Brief: Print, please, the line that contains "your two jokes." and each line after it to the end of the entries, unchanged and with nothing else.

Data listing:
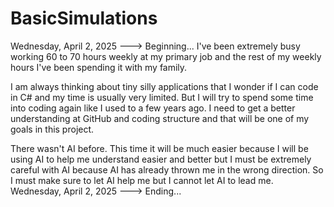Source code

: # BasicSimulations
Wednesday, April 2, 2025 ---> Beginning...
I've been extremely busy working 60 to 70 hours weekly at my primary job and the rest of my weekly hours I've been spending it with my family. 

I am always thinking about tiny silly applications that I wonder if I can code in C# and my time is usually very limited. But I will try to spend some time into coding again like I used to a few years ago. I need to get a better understanding at GitHub and coding structure and that will be one of my goals in this project.

There wasn't AI before. This time it will be much easier because I will be using AI to help me understand easier and better but I must be extremely careful with AI because AI has already thrown me in the wrong direction. So I must make sure to let AI help me but I cannot let AI to lead me.
Wednesday, April 2, 2025 ---> Ending...
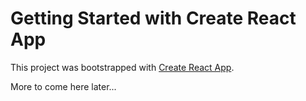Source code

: # Getting Started with Create React App

This project was bootstrapped with [Create React App](https://github.com/facebook/create-react-app).

More to come here later...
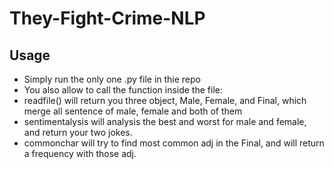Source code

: # They-Fight-Crime-NLP
## Usage
* Simply run the only one .py file in thie repo
* You also allow to call the function inside the file:
* readfile() will return you three object, Male, Female, and Final, which merge all sentence of male, female and both of them
* sentimentalysis will analysis the best and worst for male and female, and return your two jokes.
* commonchar will try to find most common adj in the Final, and will return a frequency with those adj.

Solution to the problem:
* sentimentalysis will analysis the best and worst for male and female, and return your two jokes.
* commonchar will try to find most common adj in the Final, and will return a frequency with those adj.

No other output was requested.